*** AVAILABLE RECORDS ***

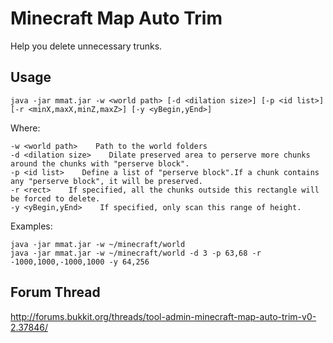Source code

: Minecraft Map Auto Trim
=======================
Help you delete unnecessary trunks.

Usage
-----

    java -jar mmat.jar -w <world path> [-d <dilation size>] [-p <id list>] [-r <minX,maxX,minZ,maxZ>] [-y <yBegin,yEnd>]

Where:

    -w <world path>    Path to the world folders
    -d <dilation size>    Dilate preserved area to perserve more chunks around the chunks with "perserve block".
    -p <id list>    Define a list of "perserve block".If a chunk contains any "perserve block", it will be preserved.
    -r <rect>    If specified, all the chunks outside this rectangle will be forced to delete.
    -y <yBegin,yEnd>    If specified, only scan this range of height.

Examples:

    java -jar mmat.jar -w ~/minecraft/world
    java -jar mmat.jar -w ~/minecraft/world -d 3 -p 63,68 -r -1000,1000,-1000,1000 -y 64,256

Forum Thread
------------
http://forums.bukkit.org/threads/tool-admin-minecraft-map-auto-trim-v0-2.37846/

*** End of AVAILABLE RECORDS ***

Please print the lines exactly, from the top of the material through the line with "Dilate preserved area", and omit the pictures.

Source code

: Minecraft Map Auto Trim
=======================
Help you delete unnecessary trunks.

Usage
-----

    java -jar mmat.jar -w <world path> [-d <dilation size>] [-p <id list>] [-r <minX,maxX,minZ,maxZ>] [-y <yBegin,yEnd>]

Where:

    -w <world path>    Path to the world folders
    -d <dilation size>    Dilate preserved area to perserve more chunks around the chunks with "perserve block".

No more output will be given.